MATERIAL PROVIDED:

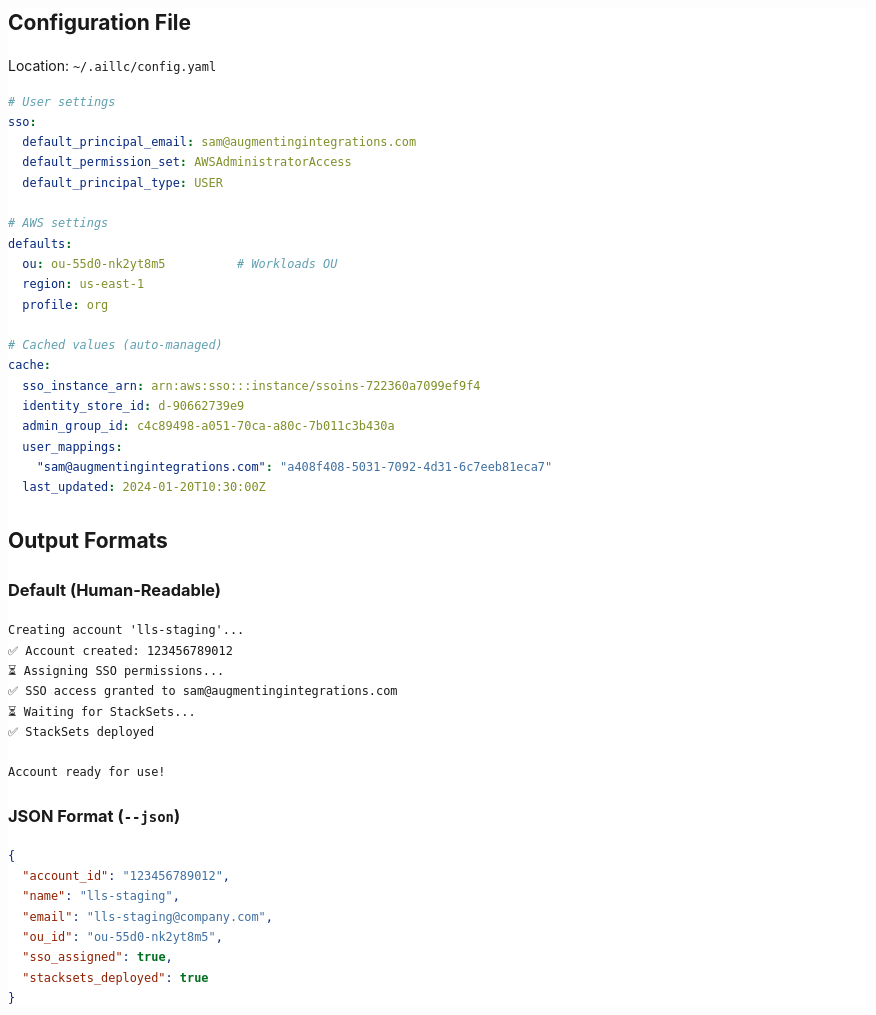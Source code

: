 ## Configuration File

Location: `~/.aillc/config.yaml`

```yaml
# User settings
sso:
  default_principal_email: sam@augmentingintegrations.com
  default_permission_set: AWSAdministratorAccess
  default_principal_type: USER

# AWS settings
defaults:
  ou: ou-55d0-nk2yt8m5          # Workloads OU
  region: us-east-1
  profile: org

# Cached values (auto-managed)
cache:
  sso_instance_arn: arn:aws:sso:::instance/ssoins-722360a7099ef9f4
  identity_store_id: d-90662739e9
  admin_group_id: c4c89498-a051-70ca-a80c-7b011c3b430a
  user_mappings:
    "sam@augmentingintegrations.com": "a408f408-5031-7092-4d31-6c7eeb81eca7"
  last_updated: 2024-01-20T10:30:00Z
```

## Output Formats

### Default (Human-Readable)
```
Creating account 'lls-staging'...
✅ Account created: 123456789012
⏳ Assigning SSO permissions...
✅ SSO access granted to sam@augmentingintegrations.com
⏳ Waiting for StackSets...
✅ StackSets deployed

Account ready for use!
```

### JSON Format (`--json`)
```json
{
  "account_id": "123456789012",
  "name": "lls-staging",
  "email": "lls-staging@company.com",
  "ou_id": "ou-55d0-nk2yt8m5",
  "sso_assigned": true,
  "stacksets_deployed": true
}
```
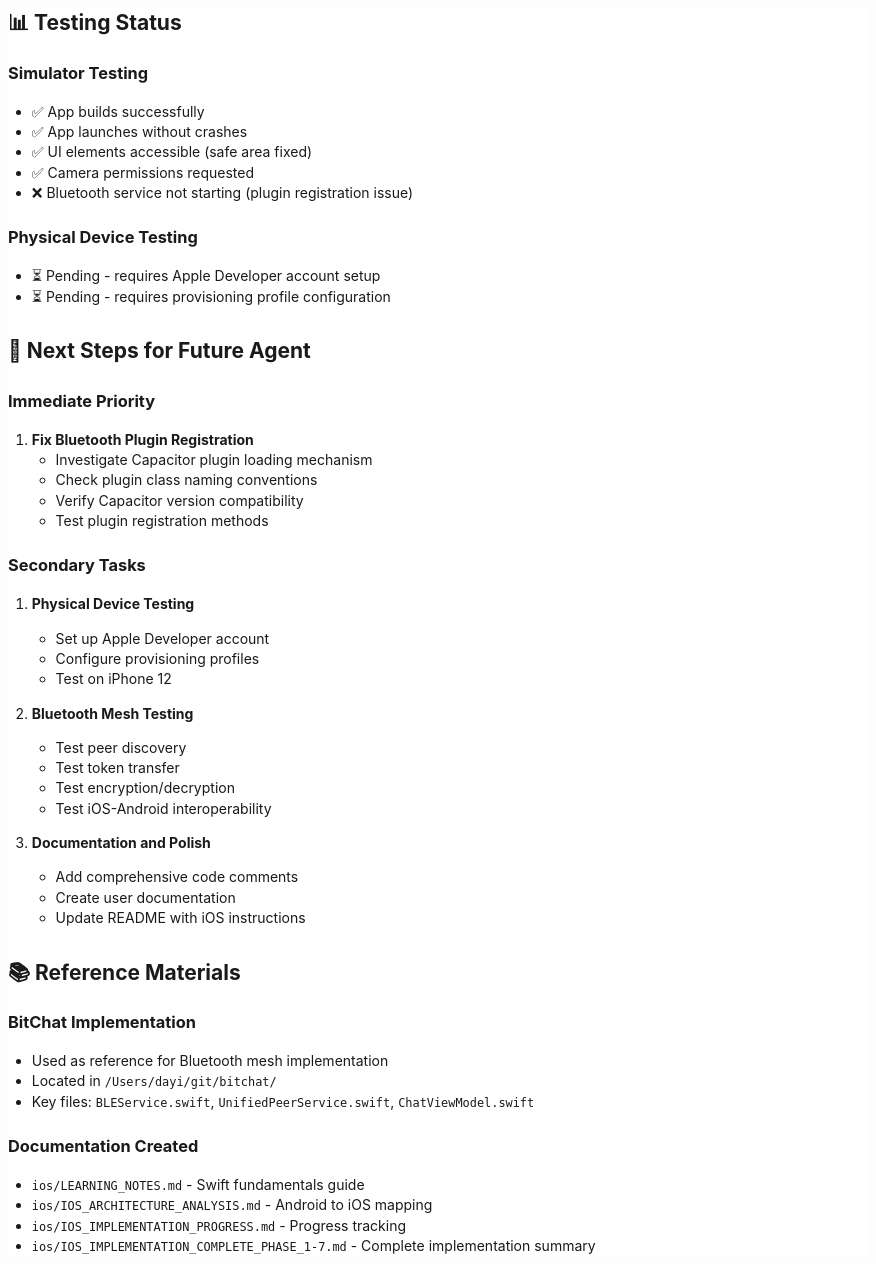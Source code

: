 ## 📊 **Testing Status**

### **Simulator Testing**
- ✅ App builds successfully
- ✅ App launches without crashes
- ✅ UI elements accessible (safe area fixed)
- ✅ Camera permissions requested
- ❌ Bluetooth service not starting (plugin registration issue)

### **Physical Device Testing**
- ⏳ Pending - requires Apple Developer account setup
- ⏳ Pending - requires provisioning profile configuration

## 🎯 **Next Steps for Future Agent**

### **Immediate Priority**
1. **Fix Bluetooth Plugin Registration**
   - Investigate Capacitor plugin loading mechanism
   - Check plugin class naming conventions
   - Verify Capacitor version compatibility
   - Test plugin registration methods

### **Secondary Tasks**
1. **Physical Device Testing**
   - Set up Apple Developer account
   - Configure provisioning profiles
   - Test on iPhone 12

2. **Bluetooth Mesh Testing**
   - Test peer discovery
   - Test token transfer
   - Test encryption/decryption
   - Test iOS-Android interoperability

3. **Documentation and Polish**
   - Add comprehensive code comments
   - Create user documentation
   - Update README with iOS instructions

## 📚 **Reference Materials**

### **BitChat Implementation**
- Used as reference for Bluetooth mesh implementation
- Located in `/Users/dayi/git/bitchat/`
- Key files: `BLEService.swift`, `UnifiedPeerService.swift`, `ChatViewModel.swift`

### **Documentation Created**
- `ios/LEARNING_NOTES.md` - Swift fundamentals guide
- `ios/IOS_ARCHITECTURE_ANALYSIS.md` - Android to iOS mapping
- `ios/IOS_IMPLEMENTATION_PROGRESS.md` - Progress tracking
- `ios/IOS_IMPLEMENTATION_COMPLETE_PHASE_1-7.md` - Complete implementation summary
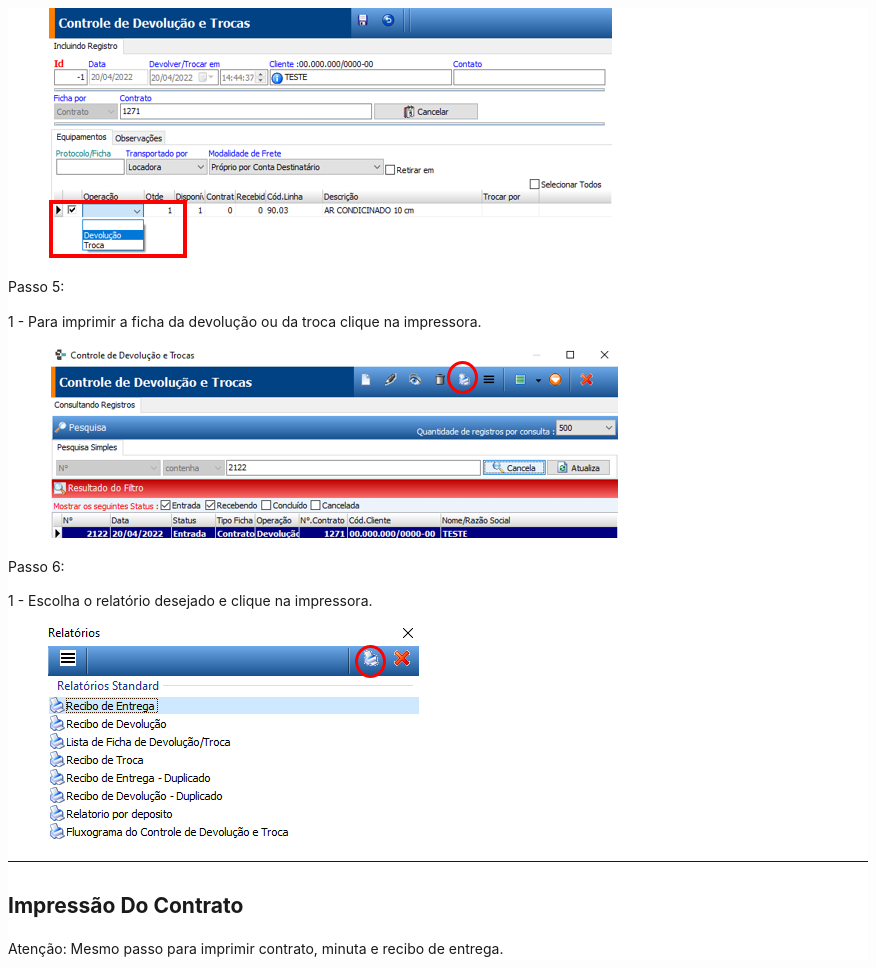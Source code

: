 <figure><img src="../../.gitbook/assets/image (36) (1) (1).png" alt=""><figcaption></figcaption></figure>

Passo 5:

1 - Para imprimir a ficha da devolução ou da troca clique na impressora.

<figure><img src="../../.gitbook/assets/image (37) (1) (1).png" alt=""><figcaption></figcaption></figure>

Passo 6:

1 - Escolha o relatório desejado e clique na impressora.

<figure><img src="../../.gitbook/assets/image (38) (1).png" alt=""><figcaption></figcaption></figure>

***

## Impressão Do Contrato

Atenção: Mesmo passo para imprimir contrato, minuta e recibo de entrega.
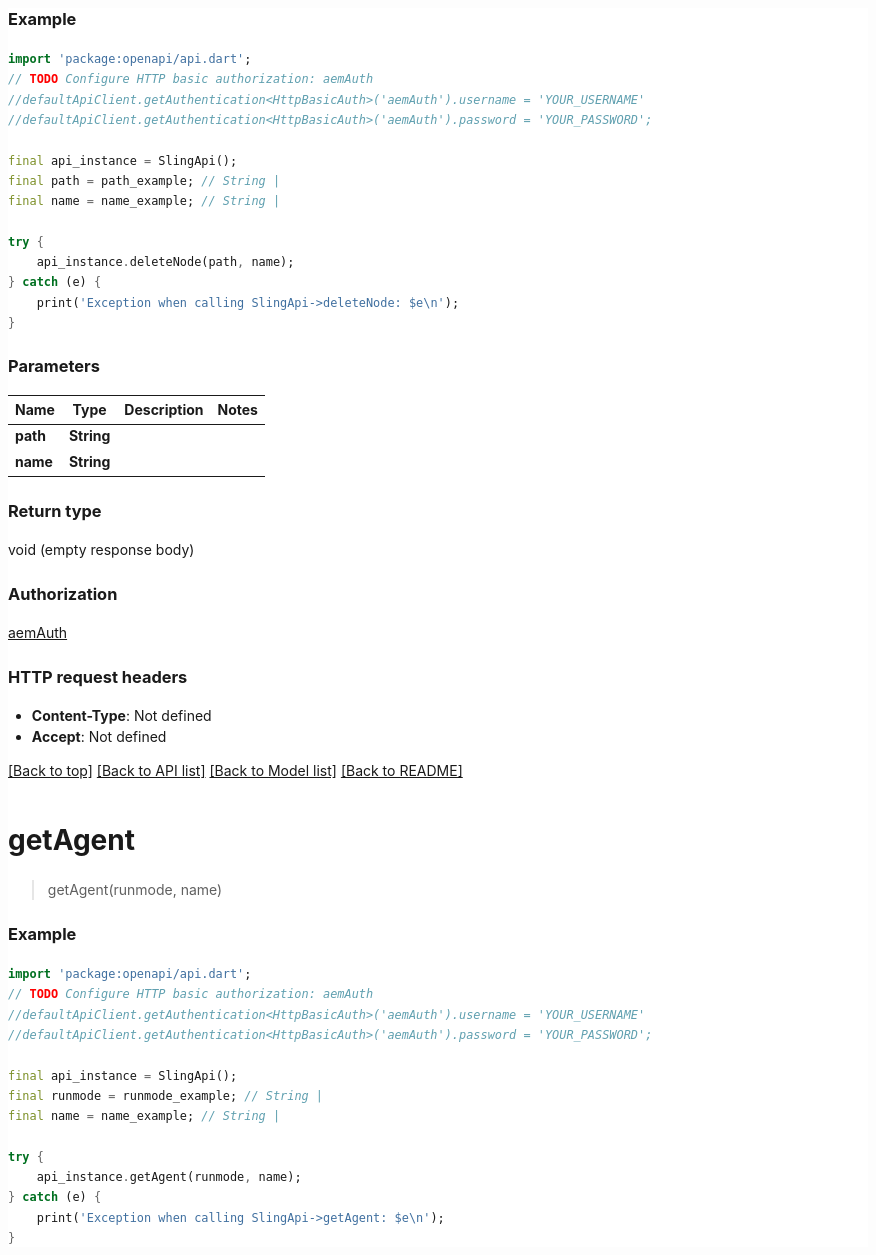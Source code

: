 ### Example 
```dart
import 'package:openapi/api.dart';
// TODO Configure HTTP basic authorization: aemAuth
//defaultApiClient.getAuthentication<HttpBasicAuth>('aemAuth').username = 'YOUR_USERNAME'
//defaultApiClient.getAuthentication<HttpBasicAuth>('aemAuth').password = 'YOUR_PASSWORD';

final api_instance = SlingApi();
final path = path_example; // String | 
final name = name_example; // String | 

try { 
    api_instance.deleteNode(path, name);
} catch (e) {
    print('Exception when calling SlingApi->deleteNode: $e\n');
}
```

### Parameters

Name | Type | Description  | Notes
------------- | ------------- | ------------- | -------------
 **path** | **String**|  | 
 **name** | **String**|  | 

### Return type

void (empty response body)

### Authorization

[aemAuth](../README.md#aemAuth)

### HTTP request headers

 - **Content-Type**: Not defined
 - **Accept**: Not defined

[[Back to top]](#) [[Back to API list]](../README.md#documentation-for-api-endpoints) [[Back to Model list]](../README.md#documentation-for-models) [[Back to README]](../README.md)

# **getAgent**
> getAgent(runmode, name)



### Example 
```dart
import 'package:openapi/api.dart';
// TODO Configure HTTP basic authorization: aemAuth
//defaultApiClient.getAuthentication<HttpBasicAuth>('aemAuth').username = 'YOUR_USERNAME'
//defaultApiClient.getAuthentication<HttpBasicAuth>('aemAuth').password = 'YOUR_PASSWORD';

final api_instance = SlingApi();
final runmode = runmode_example; // String | 
final name = name_example; // String | 

try { 
    api_instance.getAgent(runmode, name);
} catch (e) {
    print('Exception when calling SlingApi->getAgent: $e\n');
}
```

WHAT YOU ARE ASKED TO DO:
Go through the records above, find each line with the string "Capacitor", and copy it.

ANSWER FOR THE TASK:
   - Investigate Capacitor plugin loading mechanism
   - Verify Capacitor version compatibility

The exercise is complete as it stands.